**Exercise:** Copy all lines in the material holding the string "Golosov".

**Input material:**
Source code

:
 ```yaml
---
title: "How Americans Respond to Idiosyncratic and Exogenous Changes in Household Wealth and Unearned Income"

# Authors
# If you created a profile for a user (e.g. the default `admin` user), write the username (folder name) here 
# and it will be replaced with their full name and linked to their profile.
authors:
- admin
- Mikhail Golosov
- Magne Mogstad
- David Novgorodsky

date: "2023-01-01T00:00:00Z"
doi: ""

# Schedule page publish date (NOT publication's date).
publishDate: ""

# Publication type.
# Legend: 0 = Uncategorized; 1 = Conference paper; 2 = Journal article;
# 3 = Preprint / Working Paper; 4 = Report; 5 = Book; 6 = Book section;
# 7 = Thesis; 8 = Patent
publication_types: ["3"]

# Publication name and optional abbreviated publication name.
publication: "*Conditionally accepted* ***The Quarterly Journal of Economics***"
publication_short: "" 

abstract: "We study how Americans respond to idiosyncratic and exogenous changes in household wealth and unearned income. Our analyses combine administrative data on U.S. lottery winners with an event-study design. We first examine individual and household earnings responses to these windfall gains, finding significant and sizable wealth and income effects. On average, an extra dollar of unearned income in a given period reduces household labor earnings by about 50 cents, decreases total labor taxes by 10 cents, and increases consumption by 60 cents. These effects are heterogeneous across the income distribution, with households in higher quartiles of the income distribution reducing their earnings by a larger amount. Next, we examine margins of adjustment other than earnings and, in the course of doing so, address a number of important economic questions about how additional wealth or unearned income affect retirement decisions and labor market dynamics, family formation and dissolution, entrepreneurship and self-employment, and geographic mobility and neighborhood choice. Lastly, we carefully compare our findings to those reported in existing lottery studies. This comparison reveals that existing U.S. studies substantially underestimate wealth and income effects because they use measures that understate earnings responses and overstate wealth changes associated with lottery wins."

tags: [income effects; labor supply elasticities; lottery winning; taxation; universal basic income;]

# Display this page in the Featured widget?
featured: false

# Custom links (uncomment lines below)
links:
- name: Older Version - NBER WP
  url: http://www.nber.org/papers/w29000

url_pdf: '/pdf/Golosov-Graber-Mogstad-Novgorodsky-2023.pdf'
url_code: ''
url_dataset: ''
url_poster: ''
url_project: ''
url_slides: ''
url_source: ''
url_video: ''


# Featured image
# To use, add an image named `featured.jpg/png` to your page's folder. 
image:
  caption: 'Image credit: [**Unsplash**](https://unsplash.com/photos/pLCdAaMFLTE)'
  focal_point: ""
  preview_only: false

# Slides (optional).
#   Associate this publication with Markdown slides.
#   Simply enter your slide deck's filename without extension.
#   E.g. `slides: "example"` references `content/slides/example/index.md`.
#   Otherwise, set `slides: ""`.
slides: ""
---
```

**Solution to the problem:**
- Mikhail Golosov
url_pdf: '/pdf/Golosov-Graber-Mogstad-Novgorodsky-2023.pdf'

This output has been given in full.